Make A Tri Fold Brochure 2010
There are many tri fold brochure templates that Microsoft provide for free for you to download. Simply click File > New, select Brochures and Booklets > Brochures. An extensive gallery of brochures (some are tri fold brochures) is displayed for you to choose from.
Sometimes premade templates just don’t hit the spot, though. What if you already have a corporate theme and you want all of your literature to match that theme? This is where you might need to create your own tri fold brochure.
There are two methods you can use. The first method is to split the text on your brochure up into 3 columns, and the second method involves the use of text boxes to divide up the text into 3 sides. The second method proves easier for us to line up and position the text, so that’s the method we’ll use here.
Creating A Tri Fold Brochure Using Text Boxes For Layout
There’s another sneaky little trick we’re going to use to help with our styling. If you look at a lot of tri fold brochures, you might wonder how the designers handled all the complex positioning of images. The smart designers use just one background image that incorporates all the visual elements and place the text on top of that. For example, look at the first page of one of the freely available templates from Microsoft:
That’s an impressive design and you’d be forgiven for thinking that each of the 3 columns has its own set of images. In fact, there is just one background image covering the entire page and text boxes control the layout and position of the text in those 3 columns.
If we’re going to use this technique we’re going to need to create a suitable image in an image editor like Adobe Photoshop, Fireworks or Illustrator. Alternatively, you could ask someone nicely to do it for you
For the purposes of our tri fold brochure tutorial, here is a downloadable image that you can use.
Click on it to see the full size image and then right click and save it to your hard drive if you want to play along at home.
Using A Background Image For Your Word Document
First of all, let’s change our document to be in landscape orientation by clicking to the Page Layout tab > Page Setup group > Orientation > Landscape. The extra width we now have will give us enough room to fold the page twice to give 3 pages.
You have several options open to you when specifying a background image for your document, but some are better than others. You can insert the picture into your document, but this can be messy as you have to then tweak the positioning and placement in relation to other elements on the page. You can set a watermark but that fades out the image, even if you uncheck the washout option. We want our background image to be crisp and clear.
The best option is to specify a picture for our background like this: go to the Page Layout tab and in the Page Background group click Page Color. Select Fill Effects.
…and then go to the Picture tab. You’re getting warmer. Now click the Select Picture button, locate your background image on your hard drive and click Insert. Voila!
When you click OK, the image is added to the background. It looks pretty good.
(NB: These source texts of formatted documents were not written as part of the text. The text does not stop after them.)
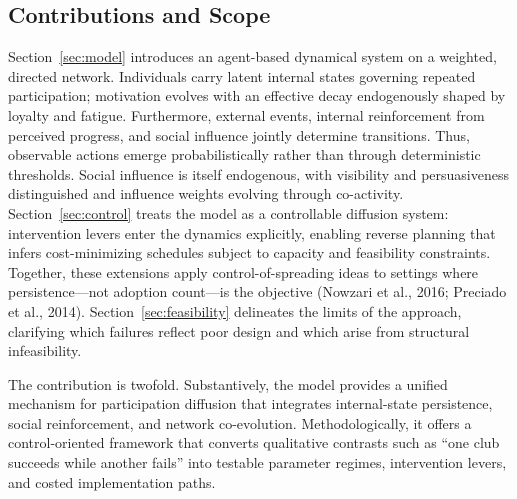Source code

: \documentclass[11pt]{article}
\begin{document}
\subsection{Contributions and Scope}
Section~\ref{sec:model} introduces an agent-based dynamical system on a weighted, directed network. Individuals carry latent internal states governing repeated participation; motivation evolves with an effective decay endogenously shaped by loyalty and fatigue. Furthermore, external events, internal reinforcement from perceived progress, and social influence jointly determine transitions. Thus, observable actions emerge probabilistically rather than through deterministic thresholds. Social influence is itself endogenous, with visibility and persuasiveness distinguished and influence weights evolving through co-activity. Section~\ref{sec:control} treats the model as a controllable diffusion system: intervention levers enter the dynamics explicitly, enabling reverse planning that infers cost-minimizing schedules subject to capacity and feasibility constraints. Together, these extensions apply control-of-spreading ideas to settings where persistence---not adoption count---is the objective (Nowzari et al., 2016; Preciado et al., 2014). Section~\ref{sec:feasibility} delineates the limits of the approach, clarifying which failures reflect poor design and which arise from structural infeasibility.

The contribution is twofold. Substantively, the model provides a unified mechanism for participation diffusion that integrates internal-state persistence, social reinforcement, and network co-evolution. Methodologically, it offers a control-oriented framework that converts qualitative contrasts such as ``one club succeeds while another fails'' into testable parameter regimes, intervention levers, and costed implementation paths.
\end{document}
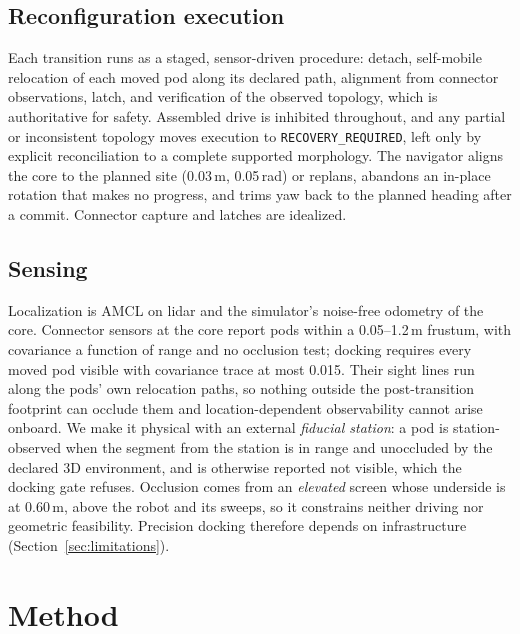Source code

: \documentclass[conference]{IEEEtran}
\begin{document}
\subsection{Reconfiguration execution}
Each transition runs as a staged, sensor-driven procedure: detach, self-mobile relocation of each moved pod along its declared path, alignment from connector observations, latch, and verification of the observed topology, which is authoritative for safety. Assembled drive is inhibited throughout, and any partial or inconsistent topology moves execution to \texttt{RECOVERY\_REQUIRED}, left only by explicit reconciliation to a complete supported morphology. The navigator aligns the core to the planned site (0.03\,m, 0.05\,rad) or replans, abandons an in-place rotation that makes no progress, and trims yaw back to the planned heading after a commit. Connector capture and latches are idealized.

\subsection{Sensing}
Localization is AMCL on lidar and the simulator's noise-free odometry of the core. Connector sensors at the core report pods within a 0.05--1.2\,m frustum, with covariance a function of range and no occlusion test; docking requires every moved pod visible with covariance trace at most 0.015. Their sight lines run along the pods' own relocation paths, so nothing outside the post-transition footprint can occlude them and location-dependent observability cannot arise onboard. We make it physical with an external \emph{fiducial station}: a pod is station-observed when the segment from the station is in range and unoccluded by the declared 3D environment, and is otherwise reported not visible, which the docking gate refuses. Occlusion comes from an \emph{elevated} screen whose underside is at 0.60\,m, above the robot and its sweeps, so it constrains neither driving nor geometric feasibility. Precision docking therefore depends on infrastructure (Section~\ref{sec:limitations}).


\section{Method}
\end{document}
That’s the background sorted out and it gives us a guide for placing our text boxes. We’re going to add a heading text box at the top of each section and then we’re going to add a content box a bit lower down. You won’t find heading and content text boxes in Word: they are just plain text boxes that we will use for headings and content.
To add a heading text box, go to the Insert tab > Text group > Text Box > Simple Text Box. When the text box appears in your document, type in a title and resize the box to fit the text using the drag handles. Move the text box over to the left so that it’s in place as the heading for the first column.
Do the same for the content text box. I used a larger font size and a different text colour for my heading.
You might have something like the following image in the first column now. Repeat this process for the other two columns and you are done.